**YOUR ASSIGNMENT:** Every line of the records below that holds the word "usuário" belongs in the answer.

**Saved entries:**
== == ==
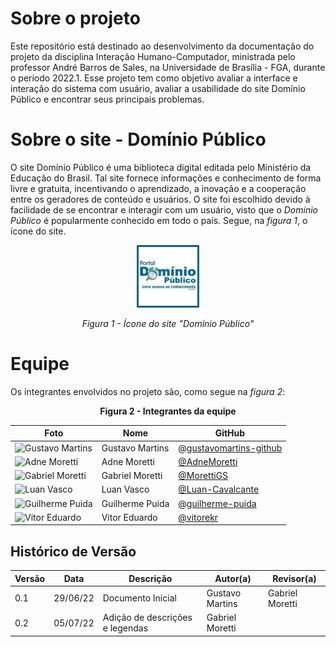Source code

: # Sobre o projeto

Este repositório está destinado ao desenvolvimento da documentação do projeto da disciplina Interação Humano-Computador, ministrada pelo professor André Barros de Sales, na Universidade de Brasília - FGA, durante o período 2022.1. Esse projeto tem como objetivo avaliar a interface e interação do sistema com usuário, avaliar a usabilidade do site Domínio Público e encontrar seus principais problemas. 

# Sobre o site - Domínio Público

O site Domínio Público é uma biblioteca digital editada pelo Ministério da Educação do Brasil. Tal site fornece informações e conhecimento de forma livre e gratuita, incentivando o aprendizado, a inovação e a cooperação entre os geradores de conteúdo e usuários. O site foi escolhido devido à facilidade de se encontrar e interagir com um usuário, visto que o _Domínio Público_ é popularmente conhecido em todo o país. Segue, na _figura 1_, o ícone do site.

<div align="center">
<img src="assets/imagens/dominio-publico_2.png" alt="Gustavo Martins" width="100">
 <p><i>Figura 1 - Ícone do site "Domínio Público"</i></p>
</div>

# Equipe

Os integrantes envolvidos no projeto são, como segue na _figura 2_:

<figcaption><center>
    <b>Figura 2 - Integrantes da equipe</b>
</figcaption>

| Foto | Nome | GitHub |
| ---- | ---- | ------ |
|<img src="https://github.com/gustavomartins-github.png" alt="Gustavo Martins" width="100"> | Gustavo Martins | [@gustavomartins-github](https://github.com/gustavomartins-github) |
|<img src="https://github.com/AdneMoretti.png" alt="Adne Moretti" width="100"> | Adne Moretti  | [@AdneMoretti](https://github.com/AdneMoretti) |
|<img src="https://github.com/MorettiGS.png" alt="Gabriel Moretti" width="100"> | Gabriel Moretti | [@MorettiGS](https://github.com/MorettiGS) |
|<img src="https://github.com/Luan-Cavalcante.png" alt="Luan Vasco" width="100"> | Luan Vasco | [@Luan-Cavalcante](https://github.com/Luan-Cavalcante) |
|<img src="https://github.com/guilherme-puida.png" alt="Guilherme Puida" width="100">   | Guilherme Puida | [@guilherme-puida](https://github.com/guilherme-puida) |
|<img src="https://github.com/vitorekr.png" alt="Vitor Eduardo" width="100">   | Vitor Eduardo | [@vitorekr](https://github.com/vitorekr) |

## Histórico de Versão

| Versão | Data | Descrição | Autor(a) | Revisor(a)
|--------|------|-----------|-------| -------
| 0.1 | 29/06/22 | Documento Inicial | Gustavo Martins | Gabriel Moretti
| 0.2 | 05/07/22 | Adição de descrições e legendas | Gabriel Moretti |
== == ==
**EXERCISE SOLUTION:**
Este repositório está destinado ao desenvolvimento da documentação do projeto da disciplina Interação Humano-Computador, ministrada pelo professor André Barros de Sales, na Universidade de Brasília - FGA, durante o período 2022.1. Esse projeto tem como objetivo avaliar a interface e interação do sistema com usuário, avaliar a usabilidade do site Domínio Público e encontrar seus principais problemas. 
O site Domínio Público é uma biblioteca digital editada pelo Ministério da Educação do Brasil. Tal site fornece informações e conhecimento de forma livre e gratuita, incentivando o aprendizado, a inovação e a cooperação entre os geradores de conteúdo e usuários. O site foi escolhido devido à facilidade de se encontrar e interagir com um usuário, visto que o _Domínio Público_ é popularmente conhecido em todo o país. Segue, na _figura 1_, o ícone do site.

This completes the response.